Cardano の本当の戦いは、短期の評価を取りに行くことではありません。信頼を実装し、検証可能性を広げ、第三者依存を減らしながら、社会と制度の中へ入っていくことです。そのためには、まだ足りないものもあります。ユーザー体験、流動性、開発者体験、発信力、意思決定速度。課題は残っています。けれど、それは Cardano だけの問題ではありません。どのブロックチェーンも、まだ未完成です。
大事なのは、未完成であることを理由に諦めることではなく、何を完成させようとしているのかを見失わないことです。Cardano が思い出すべき原初的な精神は、投機の熱狂ではありません。信頼を、権威ではなく証明へ移すこと。金融と社会の基盤を、より開かれ、より検証可能で、より長く使えるものへ変えることです。
混乱の時代に、本物は静かに残ります。Cardano は、その静かな場所で戦っています。エポック636は、その戦いが次の段階へ進み始めたことを示す5日間でした。
透明性メモ
SIPO は Cardano の SPO、DRep、ADA 保有者として、Cardano エコシステムに継続的に参加しています。また、Midnight 関連のコミュニティ活動にも関与しています。

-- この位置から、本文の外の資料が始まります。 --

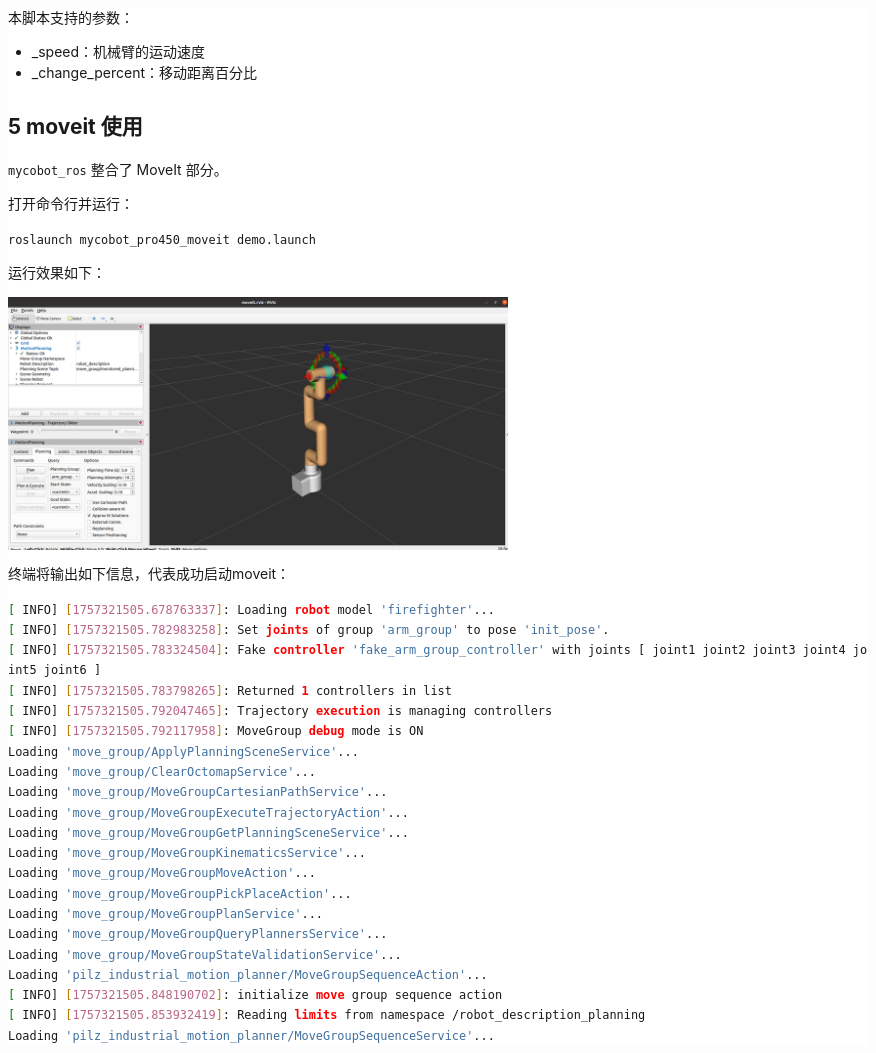 本脚本支持的参数：

- \_speed：机械臂的运动速度
- \_change_percent：移动距离百分比

## 5 moveit 使用

`mycobot_ros` 整合了 MoveIt 部分。

打开命令行并运行：

```bash
roslaunch mycobot_pro450_moveit demo.launch
```

运行效果如下：

<img src =../../../resources/3-FunctionsAndApplications/6.developmentGuide/ROS/ROS1/moveit/moveit-2.png
width ="500"  align = "center">

终端将输出如下信息，代表成功启动moveit：

```bash
[ INFO] [1757321505.678763337]: Loading robot model 'firefighter'...
[ INFO] [1757321505.782983258]: Set joints of group 'arm_group' to pose 'init_pose'.
[ INFO] [1757321505.783324504]: Fake controller 'fake_arm_group_controller' with joints [ joint1 joint2 joint3 joint4 joint5 joint6 ]
[ INFO] [1757321505.783798265]: Returned 1 controllers in list
[ INFO] [1757321505.792047465]: Trajectory execution is managing controllers
[ INFO] [1757321505.792117958]: MoveGroup debug mode is ON
Loading 'move_group/ApplyPlanningSceneService'...
Loading 'move_group/ClearOctomapService'...
Loading 'move_group/MoveGroupCartesianPathService'...
Loading 'move_group/MoveGroupExecuteTrajectoryAction'...
Loading 'move_group/MoveGroupGetPlanningSceneService'...
Loading 'move_group/MoveGroupKinematicsService'...
Loading 'move_group/MoveGroupMoveAction'...
Loading 'move_group/MoveGroupPickPlaceAction'...
Loading 'move_group/MoveGroupPlanService'...
Loading 'move_group/MoveGroupQueryPlannersService'...
Loading 'move_group/MoveGroupStateValidationService'...
Loading 'pilz_industrial_motion_planner/MoveGroupSequenceAction'...
[ INFO] [1757321505.848190702]: initialize move group sequence action
[ INFO] [1757321505.853932419]: Reading limits from namespace /robot_description_planning
Loading 'pilz_industrial_motion_planner/MoveGroupSequenceService'...
```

本記事は、公開情報、SIPO が取得したオンチェーン情報、エポック終了時点のステーキングデータ、期間中に公開された記事・Daily Intel・公式発表、チャールズ・ホスキンソン氏の動画 transcript、および Dune / Koios / adastat などの参照データをもとに、エポック636の意味づけを行うものです。市場価格、DRep 投票状況、governance action、技術ロードマップ、規制手続きは、公開後に変動する可能性があります。
本記事は投資助言、投票指示、特定提案への賛否誘導ではありません。読者・委任者の皆様が、Cardano の技術、governance、経済圏を理解するための観察記録としてお読みください。